* SOURCE DATA:
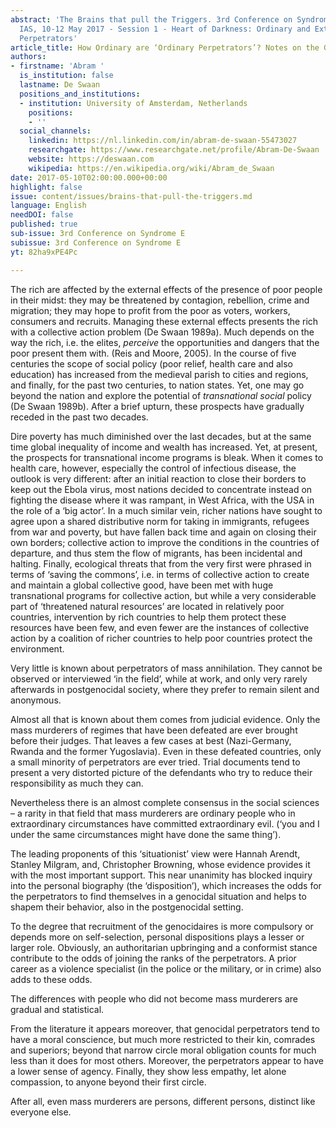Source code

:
 ```yaml
---
abstract: 'The Brains that pull the Triggers. 3rd Conference on Syndrome E, Paris
  IAS, 10-12 May 2017 - Session 1 - Heart of Darkness: Ordinary and Extraordinary
  Perpetrators'
article_title: How Ordinary are ‘Ordinary Perpetrators’? Notes on the Genocidal Mentality
authors:
- firstname: 'Abram '
  is_institution: false
  lastname: De Swaan
  positions_and_institutions:
  - institution: University of Amsterdam, Netherlands
    positions:
    - ''
  social_channels:
    linkedin: https://nl.linkedin.com/in/abram-de-swaan-55473027
    researchgate: https://www.researchgate.net/profile/Abram-De-Swaan
    website: https://deswaan.com
    wikipedia: https://en.wikipedia.org/wiki/Abram_de_Swaan
date: 2017-05-10T02:00:00.000+00:00
highlight: false
issue: content/issues/brains-that-pull-the-triggers.md
language: English
needDOI: false
published: true
sub-issue: 3rd Conference on Syndrome E
subissue: 3rd Conference on Syndrome E
yt: 82ha9xPE4Pc

---
```

The rich are affected by the external effects of the presence of poor people in their midst: they may be threatened by contagion, rebellion, crime and migration; they may hope to profit from the poor as voters, workers, consumers and recruits. Managing these external effects presents the rich with a collective action problem (De Swaan 1989a). Much depends on the way the rich, i.e. the elites, _perceive_ the opportunities and dangers that the poor present them with. (Reis and Moore, 2005). In the course of five centuries the scope of social policy (poor relief, health care and also education) has increased from the medieval parish to cities and regions, and finally, for the past two centuries, to nation states. Yet, one may go beyond the nation and explore the potential of _transnational social_ policy (De Swaan 1989b). After a brief upturn, these prospects have gradually receded in the past two decades.

Dire poverty has much diminished over the last decades, but at the same time global inequality of income and wealth has increased. Yet, at present, the prospects for transnational income programs is bleak. When it comes to health care, however, especially the control of infectious disease, the outlook is very different: after an initial reaction to close their borders to keep out the Ebola virus, most nations decided to concentrate instead on fighting the disease where it was rampant, in West Africa, with the USA in the role of a ‘big actor’. In a much similar vein, richer nations have sought to agree upon a shared distributive norm for taking in immigrants, refugees from war and poverty, but have fallen back time and again on closing their own borders; collective action to improve the conditions in the countries of departure, and thus stem the flow of migrants, has been incidental and halting. Finally, ecological threats that from the very first were phrased in terms of ‘saving the commons’, i.e. in terms of collective action to create and maintain a global collective good, have been met with huge transnational programs for collective action, but while a very considerable part of ‘threatened natural resources’ are located in relatively poor countries, intervention by rich countries to help them protect these resources have been few, and even fewer are the instances of collective action by a coalition of richer countries to help poor countries protect the environment.

Very little is known about perpetrators of mass annihilation. They cannot be observed or interviewed ‘in the field’, while at work, and only very rarely afterwards in postgenocidal society, where they prefer to remain silent and anonymous.

Almost all that is known about them comes from judicial evidence. Only the mass murderers of regimes that have been defeated are ever brought before their judges. That leaves a few cases at best (Nazi-Germany, Rwanda and the former Yugoslavia). Even in these defeated countries, only a small minority of perpetrators are ever tried. Trial documents tend to present a very distorted picture of the defendants who try to reduce their responsibility as much they can.

Nevertheless there is an almost complete consensus in the social sciences – a rarity in that field that mass murderers are ordinary people who in extraordinary circumstances have committed extraordinary evil. (‘you and I under the same circumstances might have done the same thing’).

The leading proponents of this ‘situationist’ view were Hannah Arendt, Stanley Milgram, and, Christopher Browning, whose evidence provides it with the most important support. This near unanimity has blocked inquiry into the personal biography (the ‘disposition’), which increases the odds for the perpetrators to find themselves in a genocidal situation and helps to shapem their behavior, also in the postgenocidal setting.

To the degree that recruitment of the genocidaires is more compulsory or depends more on self-selection, personal dispositions plays a lesser or larger role. Obviously, an authoritarian upbringing and a conformist stance contribute to the odds of joining the ranks of the perpetrators. A prior career as a violence specialist (in the police or the military, or in crime) also adds to these odds.

The differences with people who did not become mass murderers are gradual and statistical.

From the literature it appears moreover, that genocidal perpetrators tend to have a moral conscience, but much more restricted to their kin, comrades and superiors; beyond that narrow circle moral obligation counts for much less than it does for most others. Moreover, the perpetrators appear to have a lower sense of agency. Finally, they show less empathy, let alone compassion, to anyone beyond their first circle.

After all, even mass murderers are persons, different persons, distinct like everyone else.

<Youtube yt="82ha9xPE4Pc" caption="How Ordinary are ‘Ordinary Perpetrators’? Notes on the Genocidal Mentality"></Youtube>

* DIRECTIONS: Only lines holding the string "Notes" are wanted; gather each one from the entries above.

* EXERCISE RESULT:
article_title: How Ordinary are ‘Ordinary Perpetrators’? Notes on the Genocidal Mentality
<Youtube yt="82ha9xPE4Pc" caption="How Ordinary are ‘Ordinary Perpetrators’? Notes on the Genocidal Mentality"></Youtube>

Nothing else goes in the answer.